Probably everyone who cares already know that you can’t listen to Pandora in the background while you browse the web, or do anything else on your iPad — that kind of multitasking won’t show up until iPhoneOS version 4 makes it to the iPad sometime in the fall. But did you know, you can listen to some kinds of streaming audio at the same time you browse and use other appsiu? I didn’t, until I decided to try.
For it to work, your streaming source needs to support streaming of MP3 or AAC audio over http like our local NPR station, KUOW. Then you just click the link to start the stream, which starts a player in a browser tab, then you just go ahead and open a new tab and continue with your browsing, or switch to another app. This isn’t an earthshaking feature, but it should come in handy.
Last month I tried out Netflix’s streaming video service. I thought the price was right (free with most Netflix subscription plans), but the video quality was poor, like an old VHS tape recorded from TV. The selection was so so as well, but the all-you-can-eat price is right, especially compared to the $3-5/pop it costs to rent something on iTunes.
They.’ve recently addressed another issue. Roku has just released a $99 set top box that plays Netflix on demand. Netflix doesn’t have HD content (and I doubt that most people have internet connections that would be up to streamed HD), but the device is HD ready. I’ve been thinking of replacing the computer hooked to our TV with a smaller, more efficient device, but I’d been leaning back to using a computer so we could use netflix’s streaming. The Roku device solves that problem, but, unfortunately, doesn’t seem to play anything else. Too bad.

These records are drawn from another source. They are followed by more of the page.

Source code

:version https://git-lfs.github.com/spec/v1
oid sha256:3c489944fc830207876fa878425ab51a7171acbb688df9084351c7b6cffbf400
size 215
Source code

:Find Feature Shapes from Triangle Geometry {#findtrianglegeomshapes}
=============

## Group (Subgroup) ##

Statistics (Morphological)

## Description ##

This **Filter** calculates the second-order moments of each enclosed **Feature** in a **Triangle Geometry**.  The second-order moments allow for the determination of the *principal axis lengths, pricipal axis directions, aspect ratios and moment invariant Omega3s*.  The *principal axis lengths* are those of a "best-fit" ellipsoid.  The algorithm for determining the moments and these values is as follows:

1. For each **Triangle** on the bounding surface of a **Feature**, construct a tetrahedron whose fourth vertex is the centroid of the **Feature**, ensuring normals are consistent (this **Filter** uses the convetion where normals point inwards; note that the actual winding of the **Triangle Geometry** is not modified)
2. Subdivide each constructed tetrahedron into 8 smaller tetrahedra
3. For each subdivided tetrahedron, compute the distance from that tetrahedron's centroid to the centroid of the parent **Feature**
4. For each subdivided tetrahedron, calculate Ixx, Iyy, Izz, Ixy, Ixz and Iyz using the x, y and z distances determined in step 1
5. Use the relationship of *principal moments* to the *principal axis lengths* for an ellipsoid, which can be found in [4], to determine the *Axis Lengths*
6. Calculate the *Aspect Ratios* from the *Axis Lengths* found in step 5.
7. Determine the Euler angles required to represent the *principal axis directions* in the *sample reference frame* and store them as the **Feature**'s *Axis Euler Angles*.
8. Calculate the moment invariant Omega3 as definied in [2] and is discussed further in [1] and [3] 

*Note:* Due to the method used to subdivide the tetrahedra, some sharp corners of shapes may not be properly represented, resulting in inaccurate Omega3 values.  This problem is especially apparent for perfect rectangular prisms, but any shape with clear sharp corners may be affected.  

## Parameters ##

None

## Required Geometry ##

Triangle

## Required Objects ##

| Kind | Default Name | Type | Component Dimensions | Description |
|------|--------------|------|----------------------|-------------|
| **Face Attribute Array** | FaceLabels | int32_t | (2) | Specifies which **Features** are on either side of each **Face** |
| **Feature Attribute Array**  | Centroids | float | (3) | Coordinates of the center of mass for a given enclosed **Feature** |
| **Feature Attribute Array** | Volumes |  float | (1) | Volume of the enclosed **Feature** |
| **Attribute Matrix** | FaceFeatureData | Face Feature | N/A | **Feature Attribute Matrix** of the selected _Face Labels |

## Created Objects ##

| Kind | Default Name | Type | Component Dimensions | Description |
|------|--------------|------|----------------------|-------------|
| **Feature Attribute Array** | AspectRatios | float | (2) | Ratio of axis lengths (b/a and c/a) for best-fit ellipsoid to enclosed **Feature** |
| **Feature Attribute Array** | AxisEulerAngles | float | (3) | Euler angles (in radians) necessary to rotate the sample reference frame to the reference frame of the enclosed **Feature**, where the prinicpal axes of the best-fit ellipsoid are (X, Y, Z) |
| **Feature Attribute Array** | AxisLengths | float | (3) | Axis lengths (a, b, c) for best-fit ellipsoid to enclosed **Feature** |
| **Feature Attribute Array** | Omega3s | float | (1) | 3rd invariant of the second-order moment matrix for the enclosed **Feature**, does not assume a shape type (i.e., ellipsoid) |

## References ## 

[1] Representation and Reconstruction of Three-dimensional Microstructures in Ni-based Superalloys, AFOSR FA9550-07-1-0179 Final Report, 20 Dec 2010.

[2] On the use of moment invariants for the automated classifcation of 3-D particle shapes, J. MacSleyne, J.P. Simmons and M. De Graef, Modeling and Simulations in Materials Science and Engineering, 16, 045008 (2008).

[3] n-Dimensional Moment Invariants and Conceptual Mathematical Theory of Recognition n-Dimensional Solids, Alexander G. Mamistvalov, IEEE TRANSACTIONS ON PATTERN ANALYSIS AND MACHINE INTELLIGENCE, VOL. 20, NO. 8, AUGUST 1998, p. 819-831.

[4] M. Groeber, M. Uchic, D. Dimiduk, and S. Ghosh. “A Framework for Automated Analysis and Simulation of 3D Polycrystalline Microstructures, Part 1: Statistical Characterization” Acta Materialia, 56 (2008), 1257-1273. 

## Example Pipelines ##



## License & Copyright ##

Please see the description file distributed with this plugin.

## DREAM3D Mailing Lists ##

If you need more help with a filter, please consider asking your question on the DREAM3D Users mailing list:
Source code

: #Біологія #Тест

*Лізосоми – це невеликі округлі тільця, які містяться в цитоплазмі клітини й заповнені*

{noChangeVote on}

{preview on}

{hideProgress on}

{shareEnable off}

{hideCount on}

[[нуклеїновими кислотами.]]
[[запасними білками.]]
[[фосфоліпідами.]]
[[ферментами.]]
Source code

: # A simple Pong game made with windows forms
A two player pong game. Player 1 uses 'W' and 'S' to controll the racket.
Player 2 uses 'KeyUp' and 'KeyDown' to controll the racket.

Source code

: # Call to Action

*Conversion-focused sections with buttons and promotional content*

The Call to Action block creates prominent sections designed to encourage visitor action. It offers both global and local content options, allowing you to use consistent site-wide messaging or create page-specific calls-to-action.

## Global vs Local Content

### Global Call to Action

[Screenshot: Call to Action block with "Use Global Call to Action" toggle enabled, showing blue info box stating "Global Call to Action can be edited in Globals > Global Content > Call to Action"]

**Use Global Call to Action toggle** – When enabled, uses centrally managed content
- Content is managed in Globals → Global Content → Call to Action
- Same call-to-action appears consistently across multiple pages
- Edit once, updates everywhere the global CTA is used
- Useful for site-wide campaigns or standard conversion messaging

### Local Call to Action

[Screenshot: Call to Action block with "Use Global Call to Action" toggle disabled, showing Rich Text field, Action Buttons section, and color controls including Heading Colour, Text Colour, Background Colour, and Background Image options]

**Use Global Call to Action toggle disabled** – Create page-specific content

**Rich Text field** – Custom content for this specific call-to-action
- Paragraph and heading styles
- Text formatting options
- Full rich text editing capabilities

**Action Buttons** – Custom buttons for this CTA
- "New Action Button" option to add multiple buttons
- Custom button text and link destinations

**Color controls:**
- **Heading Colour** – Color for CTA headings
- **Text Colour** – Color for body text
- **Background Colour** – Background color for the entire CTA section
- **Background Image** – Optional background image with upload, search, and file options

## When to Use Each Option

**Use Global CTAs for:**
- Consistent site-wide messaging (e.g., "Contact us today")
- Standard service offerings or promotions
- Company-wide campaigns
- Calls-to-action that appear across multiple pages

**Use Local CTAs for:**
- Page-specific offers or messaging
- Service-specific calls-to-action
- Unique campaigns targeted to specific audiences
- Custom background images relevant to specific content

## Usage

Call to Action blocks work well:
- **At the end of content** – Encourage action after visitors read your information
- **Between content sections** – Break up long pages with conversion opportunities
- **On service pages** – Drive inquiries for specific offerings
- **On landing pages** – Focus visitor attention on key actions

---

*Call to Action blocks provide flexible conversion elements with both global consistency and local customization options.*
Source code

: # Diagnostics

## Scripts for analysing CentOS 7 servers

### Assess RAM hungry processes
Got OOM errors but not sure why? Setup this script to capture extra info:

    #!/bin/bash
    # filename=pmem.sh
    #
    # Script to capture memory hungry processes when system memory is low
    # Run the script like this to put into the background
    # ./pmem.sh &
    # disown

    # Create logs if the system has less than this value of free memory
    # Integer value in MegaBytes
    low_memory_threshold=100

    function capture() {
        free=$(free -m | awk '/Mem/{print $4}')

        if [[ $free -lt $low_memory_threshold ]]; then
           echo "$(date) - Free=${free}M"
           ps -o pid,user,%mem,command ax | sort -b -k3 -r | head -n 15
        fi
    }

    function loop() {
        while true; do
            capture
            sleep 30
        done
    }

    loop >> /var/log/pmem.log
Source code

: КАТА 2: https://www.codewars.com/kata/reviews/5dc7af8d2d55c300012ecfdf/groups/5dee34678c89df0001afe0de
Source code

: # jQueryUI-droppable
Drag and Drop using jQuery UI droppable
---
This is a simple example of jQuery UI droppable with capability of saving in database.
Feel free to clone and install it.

I’d happily pay another $25-50 for something that would play content from a media server.
A few months after Netflix launched their “watch instantly” streaming feature I tried to get it running on the computer hooked to our TV. I didn’t get very far though, since it required WinXP, and the computer was (and still is) running windows 2000. In addition, our DSL speed at the time was only 1.5Mbps, which wasn’t enough for their top quality.
I decided to give it another shot though. I haven’t upgraded the TV computer, yet, so I thought I’d try and run it from VMWare Fusion on a Mac laptop I use. The good news is that it works — I thought that DRM restrictions would prevent it from working in a virtual machine.
The bad news is that the quality is truly mediocre, even using our 3Mbit connection, and from what I can tell, a faster connection won’t help.